DIRECTIONS FOR THIS TASK. Output the entries below so that they read exactly as they do now.

EXTRACTED MATERIAL.
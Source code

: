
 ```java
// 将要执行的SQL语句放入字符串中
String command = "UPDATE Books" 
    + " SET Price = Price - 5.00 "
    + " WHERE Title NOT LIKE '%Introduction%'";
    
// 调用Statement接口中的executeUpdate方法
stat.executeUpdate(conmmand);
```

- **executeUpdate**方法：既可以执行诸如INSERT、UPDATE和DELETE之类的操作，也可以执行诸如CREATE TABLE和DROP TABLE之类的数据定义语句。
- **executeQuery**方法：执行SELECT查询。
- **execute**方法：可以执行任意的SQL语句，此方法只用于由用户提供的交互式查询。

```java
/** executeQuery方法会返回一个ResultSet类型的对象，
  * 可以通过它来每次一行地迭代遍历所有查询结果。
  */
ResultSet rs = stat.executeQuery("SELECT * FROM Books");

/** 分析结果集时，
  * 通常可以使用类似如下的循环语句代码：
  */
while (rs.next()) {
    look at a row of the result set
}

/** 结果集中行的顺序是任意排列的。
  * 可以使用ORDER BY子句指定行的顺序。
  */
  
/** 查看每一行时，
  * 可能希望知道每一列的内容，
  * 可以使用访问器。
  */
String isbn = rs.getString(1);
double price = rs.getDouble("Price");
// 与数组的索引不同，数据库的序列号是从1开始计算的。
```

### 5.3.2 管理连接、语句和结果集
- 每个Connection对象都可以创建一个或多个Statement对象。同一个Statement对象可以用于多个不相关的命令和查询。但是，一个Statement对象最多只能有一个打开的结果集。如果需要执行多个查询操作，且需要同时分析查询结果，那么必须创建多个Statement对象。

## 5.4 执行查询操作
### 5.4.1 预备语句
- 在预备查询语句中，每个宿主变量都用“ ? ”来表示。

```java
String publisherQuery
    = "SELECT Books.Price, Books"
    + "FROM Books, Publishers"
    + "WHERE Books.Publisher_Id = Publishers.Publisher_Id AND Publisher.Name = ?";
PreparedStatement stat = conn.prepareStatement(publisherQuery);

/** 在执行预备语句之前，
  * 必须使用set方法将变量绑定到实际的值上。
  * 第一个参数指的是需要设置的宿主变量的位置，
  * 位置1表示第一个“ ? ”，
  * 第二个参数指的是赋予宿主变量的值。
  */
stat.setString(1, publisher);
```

RESULT OF THE EXERCISE.
Source code

:
 ```java
// 将要执行的SQL语句放入字符串中
String command = "UPDATE Books" 
    + " SET Price = Price - 5.00 "
    + " WHERE Title NOT LIKE '%Introduction%'";
    
// 调用Statement接口中的executeUpdate方法
stat.executeUpdate(conmmand);
```

- **executeUpdate**方法：既可以执行诸如INSERT、UPDATE和DELETE之类的操作，也可以执行诸如CREATE TABLE和DROP TABLE之类的数据定义语句。
- **executeQuery**方法：执行SELECT查询。
- **execute**方法：可以执行任意的SQL语句，此方法只用于由用户提供的交互式查询。

```java
/** executeQuery方法会返回一个ResultSet类型的对象，
  * 可以通过它来每次一行地迭代遍历所有查询结果。
  */
ResultSet rs = stat.executeQuery("SELECT * FROM Books");

/** 分析结果集时，
  * 通常可以使用类似如下的循环语句代码：
  */
while (rs.next()) {
    look at a row of the result set
}

/** 结果集中行的顺序是任意排列的。
  * 可以使用ORDER BY子句指定行的顺序。
  */
  
/** 查看每一行时，
  * 可能希望知道每一列的内容，
  * 可以使用访问器。
  */
String isbn = rs.getString(1);
double price = rs.getDouble("Price");
// 与数组的索引不同，数据库的序列号是从1开始计算的。
```

### 5.3.2 管理连接、语句和结果集
- 每个Connection对象都可以创建一个或多个Statement对象。同一个Statement对象可以用于多个不相关的命令和查询。但是，一个Statement对象最多只能有一个打开的结果集。如果需要执行多个查询操作，且需要同时分析查询结果，那么必须创建多个Statement对象。

## 5.4 执行查询操作
### 5.4.1 预备语句
- 在预备查询语句中，每个宿主变量都用“ ? ”来表示。

```java
String publisherQuery
    = "SELECT Books.Price, Books"
    + "FROM Books, Publishers"
    + "WHERE Books.Publisher_Id = Publishers.Publisher_Id AND Publisher.Name = ?";
PreparedStatement stat = conn.prepareStatement(publisherQuery);

/** 在执行预备语句之前，
  * 必须使用set方法将变量绑定到实际的值上。
  * 第一个参数指的是需要设置的宿主变量的位置，
  * 位置1表示第一个“ ? ”，
  * 第二个参数指的是赋予宿主变量的值。
  */
stat.setString(1, publisher);
```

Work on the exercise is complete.